Congress attempts to remove ambiguity in favor of patent holders
The basic building block of obtaining a patent starts with the determination of patent eligibility under § 101 of the Patent Act (35 U.S.C. § 101). Section 101 states that "any new and useful process, machine, manufacture, or composition of matter, or any new and useful improvement thereof" is patent-eligible. However, courts have long recognized certain "judicial exceptions" to this general rule of patent eligibility. In Alice and Mayo, the Supreme Court established the current test for "judicial exceptions," which states that claims directed to "a law of nature, natural phenomenon, or abstract idea" are not patent-eligible alone. Alice Corp. Pty. Ltd. v. CLS Bank Int'l, 573 U.S. 208 (2014); Mayo Collaborative Servs. v. Prometheus Labs., Inc., 566 U.S. 66 (2012). To clarify how patent examiners apply the Alice/Mayo test, the USPTO has issued several sets of guidance, including the "2019 Revised Subject Matter Eligibility Guidance."
Despite the USPTO's attempt to provide clarity, many have criticized the current state of patent eligibility for its lack of uniform guidance. In particular, critics have noted that district courts too often use Alice to invalidate patents on the pleadings, without consideration of the patent's claims or underlying technologies. On the other hand, attacking a patent through § 101 serves as a powerful tool in an alleged infringer's arsenal. Although the Federal Circuit in Aatrix and Berkheimer has attempted to rein in over-dismissal of cases by recognizing underlying factual determinations in patent eligibility, critics have still called for more drastic reform.
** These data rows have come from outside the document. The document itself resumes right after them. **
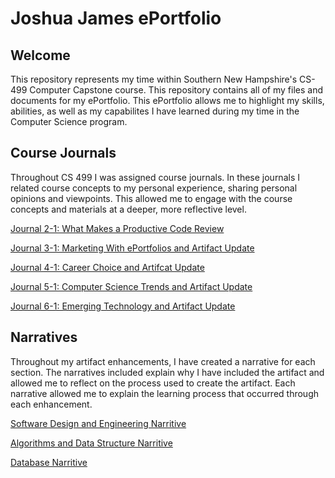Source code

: # Joshua James ePortfolio

## Welcome

This repository represents my time within Southern New Hampshire's CS-499 Computer Capstone course. This repository contains all of my files and documents for my ePortfolio. This ePortfolio allows me to highlight my skills, abilities, as well as my capabilites I have learned during my time in the Computer Science program.

## Course Journals
Throughout CS 499 I was assigned course journals. In these journals I related course concepts to my personal experience, sharing personal opinions and viewpoints. This allowed me to engage with the course concepts and materials at a deeper, more reflective level.

<p>
  <a href="https://github.com/jjoshua123444/ePortfolio/blob/main/CS499/2-1%20Journal%20What%20Makes%20a%20Productive%20Code%20Review.pdf">Journal 2-1: What Makes a Productive Code Review</a>
</p>
<p>
  <a href="https://github.com/jjoshua123444/ePortfolio/blob/main/CS499/3-1%20Journal%20Marketing%20With%20ePortfolios%20and%20Artifact%20Update.pdf">Journal 3-1: Marketing With ePortfolios and Artifact Update</a>
</p>
<p>
  <a href="https://github.com/jjoshua123444/ePortfolio/blob/main/CS499/4-1%20Journal%20Career%20Choice%20and%20Artifcat%20Update.pdf">Journal 4-1: Career Choice and Artifcat Update</a>
</p>
<p>
  <a href="https://github.com/jjoshua123444/ePortfolio/blob/main/CS499/5-1%20Journal%20Computer%20Science%20Trends%20and%20Artifact%20Update.pdf">Journal 5-1: Computer Science Trends and Artifact Update</a>
</p>
<p>
  <a href="https://github.com/jjoshua123444/ePortfolio/blob/main/CS499/6-1%20Journal%20Emerging%20Technology%20and%20Artifact%20Update.pdf">Journal 6-1: Emerging Technology and Artifact Update</a>
</p>

## Narratives
Throughout my artifact enhancements, I have created a narrative for each section. The narratives included explain why I have included the artifact and allowed me to reflect on the process used to create the artifact. Each narrative allowed me to explain the learning process that occurred through each enhancement. 
<p>
  <a href="https://github.com/jjoshua123444/ePortfolio/blob/main/CS499/Software%20Design%20and%20Engineering%20Narritive.pdf">Software Design and Engineering Narritive</a>
</p>
<p>
  <a href="https://github.com/jjoshua123444/ePortfolio/blob/main/CS499/Algorithms%20and%20Data%20Structure%20Narritive.pdf">Algorithms and Data Structure Narritive</a>
</p>
<p>
  <a href="https://github.com/jjoshua123444/ePortfolio/blob/main/CS499/Database%20Narritive.pdf">Database Narritive</a>
</p>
Aatrix Software, Inc. v. Green Shades Software, Inc., 882 F.3d 1121 (Fed. Cir. 2018); Berkheimer v. HP Inc., 881 F.3d 1360 (Fed. Cir. 2018). The call for reform has led to movement within Congress to amend § 101 to provide more predictable, stable guidance on patent eligibility.
Current congressional attempts to reform patent eligibility
The Senate Judiciary Committee recently held hearings on June 4, 5 and 11, 2019, about "The State of Patent Eligibility in America," focusing on potential reforms to § 101. The hearings centered on a recent draft bill released in May 2019 by Sens. Chris Coons (D-DE) and Thom Tillis (R-NC), as part of a bipartisan effort to reform US patent law starting with § 101. The bipartisan draft bill came after months of discussions with stakeholders, industry representatives, and individual inventors who aim to reform the patent eligibility law.
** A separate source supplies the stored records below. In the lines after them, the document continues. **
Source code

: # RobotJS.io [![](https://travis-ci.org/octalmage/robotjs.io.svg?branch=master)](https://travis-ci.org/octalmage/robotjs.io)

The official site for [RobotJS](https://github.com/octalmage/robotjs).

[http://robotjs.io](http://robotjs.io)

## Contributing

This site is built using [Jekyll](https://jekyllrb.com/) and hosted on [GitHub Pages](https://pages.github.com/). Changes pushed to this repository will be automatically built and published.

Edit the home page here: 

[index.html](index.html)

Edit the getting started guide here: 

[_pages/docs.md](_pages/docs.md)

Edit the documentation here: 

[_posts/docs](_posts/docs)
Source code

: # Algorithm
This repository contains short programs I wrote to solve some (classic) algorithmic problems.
The draft bill proposed that (1) § 101 shall be construed in favor of eligibility; (2) no exception to subject matter eligibility, including abstract ideas, laws of nature or natural phenomena, shall be used to determine patent eligibility; and (3) the eligibility of a claimed invention should be determined without regard to any considerations related to § 102, 103 or 112. This bill would abrogate judicially created exceptions to § 101 and instead provide exclusive statutory categories of ineligible subject matter, such as "fundamental scientific principles; products that exist solely and exclusively in nature; pure mathematical formulas; economic or commercial principles; and mental activities." The hearings featured witnesses on both sides, divided between pro-reform witnesses and anti-reform witnesses, with a total of 45 witnesses over three days.
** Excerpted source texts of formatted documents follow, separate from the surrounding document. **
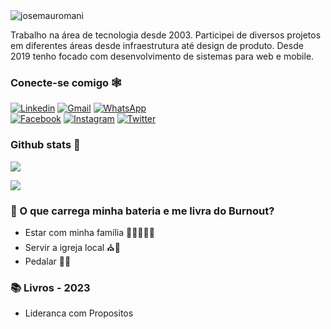 <img src="https://komarev.com/ghpvc/?username=josemauromani" alt="josemauromani" />

Trabalho na área de tecnologia desde 2003. Participei de diversos projetos em diferentes áreas desde infraestrutura até design de produto. Desde 2019 tenho focado com desenvolvimento de sistemas para web e mobile.

### Conecte-se comigo :spider_web:

[![Linkedin](https://img.shields.io/badge/-LinkedIn-blue?style=for-the-badge&logo=Linkedin&logoColor=white)](https://www.linkedin.com/in/josemauromani)
[![Gmail](https://img.shields.io/badge/-josemauromani@gmail.com-red?style=for-the-badge&logo=Gmail&logoColor=white)](mailto:josemauromani@gmail.com)
[![WhatsApp](https://img.shields.io/badge/-Whatsapp-green?style=for-the-badge&logo=Whatsapp&logoColor=white)](https://wa.me/5514998408221)\
[![Facebook](https://img.shields.io/badge/-Facebook-blue?style=for-the-badge&logo=Facebook&logoColor=white)](https://www.facebook.com/josemauromani)
[![Instagram](https://img.shields.io/badge/-Instagram-D81B60?style=for-the-badge&logo=Instagram&logoColor=white)](https://www.instagram.com/jose.mauro.mani)
[![Twitter](https://img.shields.io/badge/-Twitter-blue?style=for-the-badge&logo=Twitter&logoColor=white)](https://twitter.com/josemauromani)


### Github stats :rocket:
![](http://github-profile-summary-cards.vercel.app/api/cards/profile-details?username=josemauromani&theme=nord_bright)

![](http://github-profile-summary-cards.vercel.app/api/cards/repos-per-language?username=josemauromani&theme=nord_bright)

### &#128267; O que carrega minha bateria e me livra do Burnout?
 - Estar com minha família :family_man_woman_girl_girl::heart_eyes:
 - Servir a igreja local :church::pray:
 - Pedalar :mountain_bicyclist::sunrise_over_mountains:

### :books: Livros - 2023
- Lideranca com Propositos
The pro-reform witnesses contended that the draft bill better encompassed the spirit and purpose of § 101 by reversing the Alice/Mayo decisions, which severely narrowed down subject matter eligibility. In doing so, the new statute would reaffirm the originally intended role of § 101 as an enabling provision in favor of eligibility. Some witnesses from the pro-reform side described the draft bill as "an impressive step toward untangling the Gordian Knot that the Supreme Court's patent eligibility decisions have become." Hearing on the State of Patent Eligibility in America: Part II Before the Subcomm. on Intellectual Property, 116 Cong. 11 (2019) (Statement of Barbara A. Fiacco). From the pro-reform viewpoint, the tests in Alice and Mayo have invoked extra-statutory policy concerns to justify narrowing the scope of patent-eligible subject matter. Additionally, pro-reformers argue that these judicially created exceptions have become overly subjective rules that cannot be accurately implemented, resulting in excessive challenges to the eligibility of many patents. Lastly, the pro-reformers asserted that the draft bill would be a meaningful step to eliminate the confusion and uncertainty in current patent eligibility jurisprudence.
Further, some witnesses argued that § 101 reform might also be beneficial to the United States' global competitiveness in business by re-incentivizing investment in research and development. These witnesses contended that current patent eligibility jurisprudence unfairly narrows patentability, making it particularly detrimental to the US's competitiveness—especially since other large patent systems, such as those in China and the European Union, take a more expansive view of patentability.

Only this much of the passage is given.